Stored dataset items:
------------------------------------------------

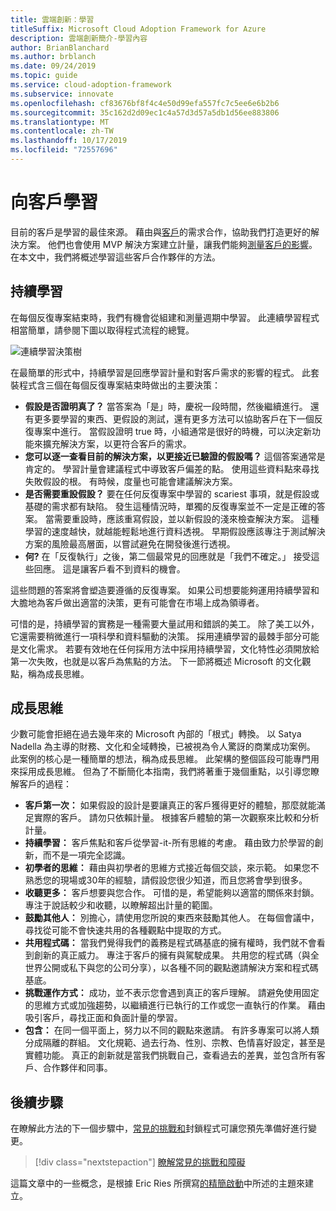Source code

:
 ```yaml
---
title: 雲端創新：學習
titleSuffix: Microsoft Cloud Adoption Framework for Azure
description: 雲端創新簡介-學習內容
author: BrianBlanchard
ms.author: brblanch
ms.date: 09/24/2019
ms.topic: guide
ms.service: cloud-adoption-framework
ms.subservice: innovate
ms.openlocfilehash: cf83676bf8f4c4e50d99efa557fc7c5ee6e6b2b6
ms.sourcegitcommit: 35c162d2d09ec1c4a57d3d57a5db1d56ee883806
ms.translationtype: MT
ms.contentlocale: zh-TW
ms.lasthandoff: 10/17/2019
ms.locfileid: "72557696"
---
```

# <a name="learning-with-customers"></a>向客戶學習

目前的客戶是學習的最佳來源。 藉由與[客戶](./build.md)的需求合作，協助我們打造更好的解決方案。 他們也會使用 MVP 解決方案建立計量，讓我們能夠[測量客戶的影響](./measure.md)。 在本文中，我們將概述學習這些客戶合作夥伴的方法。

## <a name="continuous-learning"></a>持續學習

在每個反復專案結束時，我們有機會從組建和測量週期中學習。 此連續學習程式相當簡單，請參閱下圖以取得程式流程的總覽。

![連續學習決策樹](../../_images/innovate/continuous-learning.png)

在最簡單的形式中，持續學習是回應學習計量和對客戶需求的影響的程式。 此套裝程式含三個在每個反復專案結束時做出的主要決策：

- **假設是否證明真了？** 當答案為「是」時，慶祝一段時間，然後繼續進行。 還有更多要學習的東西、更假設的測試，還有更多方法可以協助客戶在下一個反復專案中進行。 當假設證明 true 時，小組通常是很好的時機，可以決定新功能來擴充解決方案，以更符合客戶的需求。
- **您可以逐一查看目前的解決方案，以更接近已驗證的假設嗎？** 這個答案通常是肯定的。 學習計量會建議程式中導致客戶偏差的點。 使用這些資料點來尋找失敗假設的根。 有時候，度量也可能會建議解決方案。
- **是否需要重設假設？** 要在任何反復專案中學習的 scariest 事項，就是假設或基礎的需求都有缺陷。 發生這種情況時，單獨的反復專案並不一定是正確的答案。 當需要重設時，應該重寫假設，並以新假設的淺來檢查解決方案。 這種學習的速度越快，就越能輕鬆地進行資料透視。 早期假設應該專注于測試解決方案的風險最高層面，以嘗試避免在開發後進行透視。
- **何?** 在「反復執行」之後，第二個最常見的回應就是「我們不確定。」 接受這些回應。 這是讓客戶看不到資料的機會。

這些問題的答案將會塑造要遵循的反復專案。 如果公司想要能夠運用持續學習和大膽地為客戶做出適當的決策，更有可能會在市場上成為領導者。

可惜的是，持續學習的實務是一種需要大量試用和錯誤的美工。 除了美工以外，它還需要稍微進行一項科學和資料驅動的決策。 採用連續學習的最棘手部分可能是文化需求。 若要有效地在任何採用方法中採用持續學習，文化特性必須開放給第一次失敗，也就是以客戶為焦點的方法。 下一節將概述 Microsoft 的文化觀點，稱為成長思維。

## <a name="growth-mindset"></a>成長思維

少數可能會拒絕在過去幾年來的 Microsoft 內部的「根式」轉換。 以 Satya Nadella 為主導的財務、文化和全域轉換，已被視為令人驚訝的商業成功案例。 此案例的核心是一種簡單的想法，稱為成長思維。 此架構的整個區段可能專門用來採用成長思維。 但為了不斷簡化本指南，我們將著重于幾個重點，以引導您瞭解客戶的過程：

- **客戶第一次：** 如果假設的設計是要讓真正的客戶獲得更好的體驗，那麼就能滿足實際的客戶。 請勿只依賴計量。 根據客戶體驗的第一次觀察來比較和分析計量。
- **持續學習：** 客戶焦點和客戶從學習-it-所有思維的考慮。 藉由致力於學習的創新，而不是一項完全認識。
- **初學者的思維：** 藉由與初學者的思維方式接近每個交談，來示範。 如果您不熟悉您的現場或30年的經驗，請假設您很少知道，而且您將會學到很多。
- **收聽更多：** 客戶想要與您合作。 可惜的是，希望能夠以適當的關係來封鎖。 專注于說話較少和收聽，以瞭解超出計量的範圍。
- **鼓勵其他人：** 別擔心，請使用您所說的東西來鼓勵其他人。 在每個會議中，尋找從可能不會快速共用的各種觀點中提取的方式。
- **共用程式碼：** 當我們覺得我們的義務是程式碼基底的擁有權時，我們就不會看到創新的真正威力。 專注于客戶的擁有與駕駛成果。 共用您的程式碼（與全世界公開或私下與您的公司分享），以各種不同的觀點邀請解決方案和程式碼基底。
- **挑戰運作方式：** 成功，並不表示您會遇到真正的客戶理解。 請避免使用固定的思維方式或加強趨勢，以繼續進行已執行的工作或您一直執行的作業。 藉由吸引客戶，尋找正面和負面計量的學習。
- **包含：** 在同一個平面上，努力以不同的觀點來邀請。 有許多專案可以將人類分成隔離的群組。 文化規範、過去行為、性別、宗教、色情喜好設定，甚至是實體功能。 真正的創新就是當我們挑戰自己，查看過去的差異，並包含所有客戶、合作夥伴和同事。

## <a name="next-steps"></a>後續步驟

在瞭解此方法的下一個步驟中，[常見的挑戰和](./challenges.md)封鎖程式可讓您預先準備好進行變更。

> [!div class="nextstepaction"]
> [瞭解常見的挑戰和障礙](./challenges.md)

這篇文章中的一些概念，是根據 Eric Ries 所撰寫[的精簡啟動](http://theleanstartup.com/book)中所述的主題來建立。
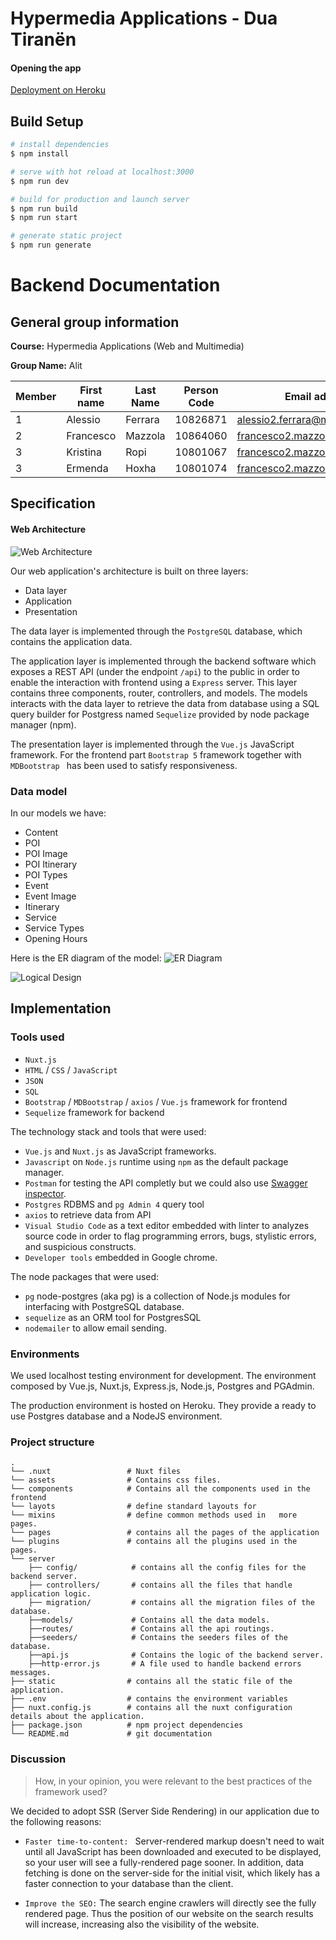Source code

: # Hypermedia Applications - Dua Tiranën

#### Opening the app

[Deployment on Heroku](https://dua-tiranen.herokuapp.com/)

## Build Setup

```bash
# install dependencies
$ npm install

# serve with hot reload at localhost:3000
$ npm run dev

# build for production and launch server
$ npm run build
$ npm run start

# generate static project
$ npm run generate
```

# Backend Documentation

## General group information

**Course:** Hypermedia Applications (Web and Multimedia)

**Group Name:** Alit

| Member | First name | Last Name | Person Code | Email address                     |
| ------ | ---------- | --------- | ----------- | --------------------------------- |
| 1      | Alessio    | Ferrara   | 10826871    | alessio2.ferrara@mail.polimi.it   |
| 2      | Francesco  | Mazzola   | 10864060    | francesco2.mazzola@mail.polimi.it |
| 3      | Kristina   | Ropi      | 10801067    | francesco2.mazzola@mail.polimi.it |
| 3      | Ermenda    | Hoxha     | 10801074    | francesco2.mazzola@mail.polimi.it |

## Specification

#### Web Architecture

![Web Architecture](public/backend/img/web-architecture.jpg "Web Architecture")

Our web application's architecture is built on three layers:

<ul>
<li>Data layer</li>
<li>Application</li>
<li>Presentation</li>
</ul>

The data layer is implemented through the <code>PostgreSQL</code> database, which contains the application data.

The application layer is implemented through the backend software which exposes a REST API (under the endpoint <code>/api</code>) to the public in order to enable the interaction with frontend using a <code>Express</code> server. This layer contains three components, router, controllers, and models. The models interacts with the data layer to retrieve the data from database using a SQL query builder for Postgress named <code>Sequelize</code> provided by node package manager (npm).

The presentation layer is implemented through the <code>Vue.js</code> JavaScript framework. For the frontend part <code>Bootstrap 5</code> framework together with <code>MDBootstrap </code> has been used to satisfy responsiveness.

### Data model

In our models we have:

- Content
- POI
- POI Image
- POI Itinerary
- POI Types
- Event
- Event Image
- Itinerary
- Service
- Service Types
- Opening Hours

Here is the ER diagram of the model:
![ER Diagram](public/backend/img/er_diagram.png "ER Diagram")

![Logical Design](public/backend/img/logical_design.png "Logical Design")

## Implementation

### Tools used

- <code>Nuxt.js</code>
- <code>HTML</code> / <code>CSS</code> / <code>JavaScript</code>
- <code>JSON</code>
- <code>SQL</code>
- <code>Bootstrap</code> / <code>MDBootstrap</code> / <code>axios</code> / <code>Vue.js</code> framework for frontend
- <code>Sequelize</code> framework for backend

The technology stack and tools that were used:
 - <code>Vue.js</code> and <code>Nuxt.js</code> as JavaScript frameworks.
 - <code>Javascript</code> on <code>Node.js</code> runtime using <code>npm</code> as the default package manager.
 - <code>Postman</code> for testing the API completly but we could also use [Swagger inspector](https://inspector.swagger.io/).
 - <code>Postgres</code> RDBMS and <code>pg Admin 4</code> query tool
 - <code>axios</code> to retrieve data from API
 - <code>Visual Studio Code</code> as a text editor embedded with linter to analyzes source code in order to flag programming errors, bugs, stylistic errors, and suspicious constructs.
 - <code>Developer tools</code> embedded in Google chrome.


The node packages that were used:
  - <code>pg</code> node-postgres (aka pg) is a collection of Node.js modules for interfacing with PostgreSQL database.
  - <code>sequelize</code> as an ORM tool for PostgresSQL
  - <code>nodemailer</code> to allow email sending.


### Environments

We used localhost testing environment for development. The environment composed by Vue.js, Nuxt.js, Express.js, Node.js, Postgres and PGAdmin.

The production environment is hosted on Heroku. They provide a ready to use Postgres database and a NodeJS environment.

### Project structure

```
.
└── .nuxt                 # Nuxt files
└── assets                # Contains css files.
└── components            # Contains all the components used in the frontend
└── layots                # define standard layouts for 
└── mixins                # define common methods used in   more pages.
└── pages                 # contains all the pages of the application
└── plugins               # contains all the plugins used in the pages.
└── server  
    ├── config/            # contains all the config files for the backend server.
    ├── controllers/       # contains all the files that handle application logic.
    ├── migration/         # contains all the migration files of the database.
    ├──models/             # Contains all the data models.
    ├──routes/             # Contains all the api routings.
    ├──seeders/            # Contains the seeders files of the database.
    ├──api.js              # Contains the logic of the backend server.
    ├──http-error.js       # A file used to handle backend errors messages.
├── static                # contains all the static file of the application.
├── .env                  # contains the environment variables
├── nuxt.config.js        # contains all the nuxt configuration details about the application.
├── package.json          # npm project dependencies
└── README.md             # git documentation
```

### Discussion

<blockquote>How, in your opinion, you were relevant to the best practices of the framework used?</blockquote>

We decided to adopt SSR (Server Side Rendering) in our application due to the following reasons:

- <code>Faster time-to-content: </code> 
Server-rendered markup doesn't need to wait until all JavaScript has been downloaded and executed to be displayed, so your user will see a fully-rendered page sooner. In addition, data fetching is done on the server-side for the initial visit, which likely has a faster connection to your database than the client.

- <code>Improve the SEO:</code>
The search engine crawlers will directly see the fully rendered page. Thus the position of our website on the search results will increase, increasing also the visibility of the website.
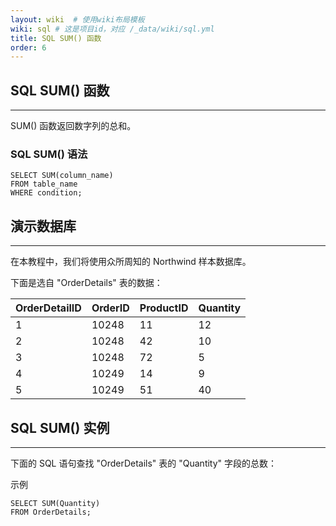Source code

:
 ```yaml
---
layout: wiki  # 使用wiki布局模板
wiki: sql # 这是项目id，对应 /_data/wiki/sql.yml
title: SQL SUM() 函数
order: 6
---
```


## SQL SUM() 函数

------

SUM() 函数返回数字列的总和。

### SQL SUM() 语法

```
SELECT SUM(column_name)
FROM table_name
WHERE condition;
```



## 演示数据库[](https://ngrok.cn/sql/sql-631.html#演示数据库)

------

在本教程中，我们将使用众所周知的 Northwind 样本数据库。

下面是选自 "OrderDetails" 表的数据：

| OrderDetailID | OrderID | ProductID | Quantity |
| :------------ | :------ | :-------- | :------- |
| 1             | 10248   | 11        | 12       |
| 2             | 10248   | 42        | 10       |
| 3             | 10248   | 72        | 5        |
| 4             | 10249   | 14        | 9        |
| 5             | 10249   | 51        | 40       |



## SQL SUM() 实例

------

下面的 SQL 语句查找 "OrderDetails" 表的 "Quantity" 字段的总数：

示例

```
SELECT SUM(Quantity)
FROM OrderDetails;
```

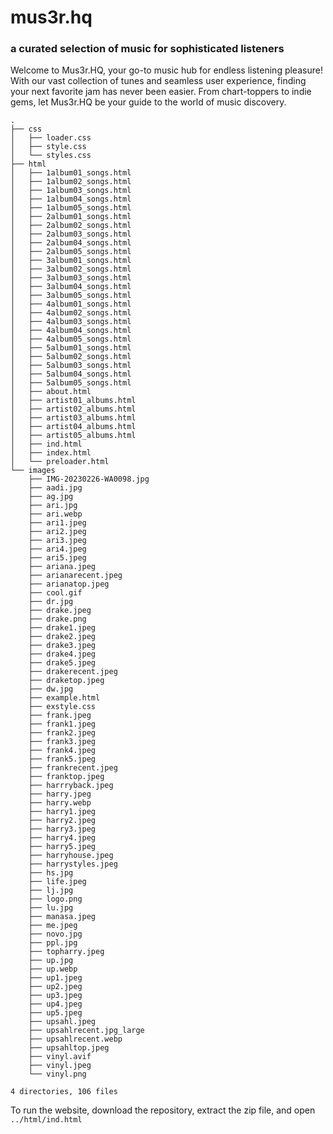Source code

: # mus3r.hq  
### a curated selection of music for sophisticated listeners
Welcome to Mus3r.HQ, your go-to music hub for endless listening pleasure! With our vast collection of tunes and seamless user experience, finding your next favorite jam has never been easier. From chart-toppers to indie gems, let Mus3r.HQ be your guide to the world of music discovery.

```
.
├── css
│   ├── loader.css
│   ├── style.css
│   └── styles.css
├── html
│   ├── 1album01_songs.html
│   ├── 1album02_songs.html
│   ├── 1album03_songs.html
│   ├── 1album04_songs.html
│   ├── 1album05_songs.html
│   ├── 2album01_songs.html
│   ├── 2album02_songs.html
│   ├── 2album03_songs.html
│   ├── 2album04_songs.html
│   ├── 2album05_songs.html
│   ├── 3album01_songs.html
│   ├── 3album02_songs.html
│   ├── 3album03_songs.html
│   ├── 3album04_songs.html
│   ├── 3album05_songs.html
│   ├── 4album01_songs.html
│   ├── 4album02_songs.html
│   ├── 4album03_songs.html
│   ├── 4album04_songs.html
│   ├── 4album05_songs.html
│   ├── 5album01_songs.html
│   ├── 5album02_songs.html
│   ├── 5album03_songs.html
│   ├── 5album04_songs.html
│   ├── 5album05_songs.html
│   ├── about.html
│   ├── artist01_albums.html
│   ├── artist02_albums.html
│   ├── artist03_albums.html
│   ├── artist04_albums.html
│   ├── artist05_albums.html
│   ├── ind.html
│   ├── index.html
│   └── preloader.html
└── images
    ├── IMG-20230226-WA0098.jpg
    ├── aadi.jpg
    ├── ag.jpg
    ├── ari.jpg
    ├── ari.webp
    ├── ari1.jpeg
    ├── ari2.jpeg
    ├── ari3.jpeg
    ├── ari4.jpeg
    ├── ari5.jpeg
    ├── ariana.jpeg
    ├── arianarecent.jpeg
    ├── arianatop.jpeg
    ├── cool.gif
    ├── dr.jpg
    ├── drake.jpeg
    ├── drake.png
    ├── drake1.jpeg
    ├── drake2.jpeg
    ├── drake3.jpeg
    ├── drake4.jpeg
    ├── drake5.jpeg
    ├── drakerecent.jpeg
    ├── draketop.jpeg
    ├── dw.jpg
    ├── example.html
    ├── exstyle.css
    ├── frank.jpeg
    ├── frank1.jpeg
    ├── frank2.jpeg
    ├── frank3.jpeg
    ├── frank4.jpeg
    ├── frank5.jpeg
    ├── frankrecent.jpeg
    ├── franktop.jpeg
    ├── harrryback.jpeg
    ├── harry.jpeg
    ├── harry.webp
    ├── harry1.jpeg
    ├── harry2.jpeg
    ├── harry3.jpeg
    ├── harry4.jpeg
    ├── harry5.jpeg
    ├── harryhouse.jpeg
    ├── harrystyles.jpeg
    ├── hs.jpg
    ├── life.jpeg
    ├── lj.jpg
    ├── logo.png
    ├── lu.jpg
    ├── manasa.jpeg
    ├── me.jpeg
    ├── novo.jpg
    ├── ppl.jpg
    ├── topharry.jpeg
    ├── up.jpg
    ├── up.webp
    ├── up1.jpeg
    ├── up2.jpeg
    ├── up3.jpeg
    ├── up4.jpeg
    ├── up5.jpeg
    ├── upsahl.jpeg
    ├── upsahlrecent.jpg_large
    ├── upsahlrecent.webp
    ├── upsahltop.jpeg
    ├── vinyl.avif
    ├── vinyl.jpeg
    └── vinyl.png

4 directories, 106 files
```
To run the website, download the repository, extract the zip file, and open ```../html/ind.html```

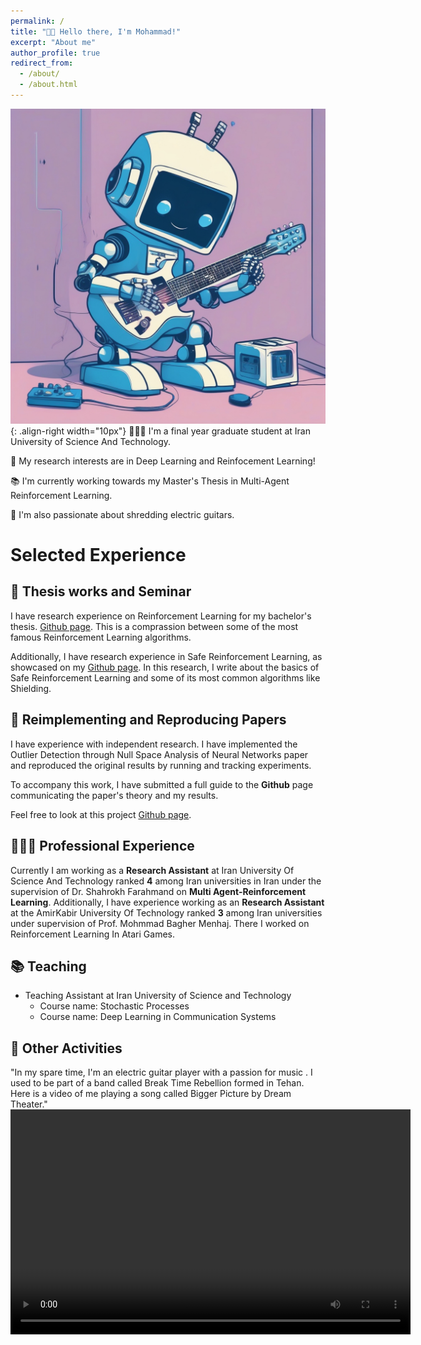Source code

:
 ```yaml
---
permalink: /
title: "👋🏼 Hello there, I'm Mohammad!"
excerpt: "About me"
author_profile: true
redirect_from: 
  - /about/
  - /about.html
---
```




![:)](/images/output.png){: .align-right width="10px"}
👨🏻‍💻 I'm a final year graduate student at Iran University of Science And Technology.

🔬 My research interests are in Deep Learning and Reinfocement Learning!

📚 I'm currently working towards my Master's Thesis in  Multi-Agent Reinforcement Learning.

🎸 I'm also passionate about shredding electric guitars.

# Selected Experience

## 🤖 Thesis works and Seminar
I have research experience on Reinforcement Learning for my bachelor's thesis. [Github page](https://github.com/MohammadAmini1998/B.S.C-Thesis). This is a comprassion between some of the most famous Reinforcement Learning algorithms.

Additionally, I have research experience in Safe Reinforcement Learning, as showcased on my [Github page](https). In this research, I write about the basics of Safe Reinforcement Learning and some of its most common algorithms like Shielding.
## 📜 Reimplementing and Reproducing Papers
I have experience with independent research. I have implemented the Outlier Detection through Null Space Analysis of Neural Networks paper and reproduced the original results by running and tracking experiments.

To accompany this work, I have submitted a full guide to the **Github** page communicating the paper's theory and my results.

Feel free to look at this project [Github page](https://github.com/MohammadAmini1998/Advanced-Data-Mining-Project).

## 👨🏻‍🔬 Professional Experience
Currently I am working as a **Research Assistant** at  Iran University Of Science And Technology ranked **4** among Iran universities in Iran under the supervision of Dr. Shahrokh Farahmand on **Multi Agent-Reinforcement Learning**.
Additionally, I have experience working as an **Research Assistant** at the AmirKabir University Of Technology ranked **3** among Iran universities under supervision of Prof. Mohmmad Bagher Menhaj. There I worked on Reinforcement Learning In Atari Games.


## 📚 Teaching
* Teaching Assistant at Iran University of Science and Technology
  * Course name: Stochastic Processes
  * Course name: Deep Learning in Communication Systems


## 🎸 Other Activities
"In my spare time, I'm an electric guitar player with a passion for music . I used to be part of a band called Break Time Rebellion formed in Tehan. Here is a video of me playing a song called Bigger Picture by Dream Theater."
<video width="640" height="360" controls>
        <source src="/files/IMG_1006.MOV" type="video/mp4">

------------------------------------------------

- What the exercise asks: Give the number of lines in the data above that include the word "wiki", with no other words.

- Solved exercise: 2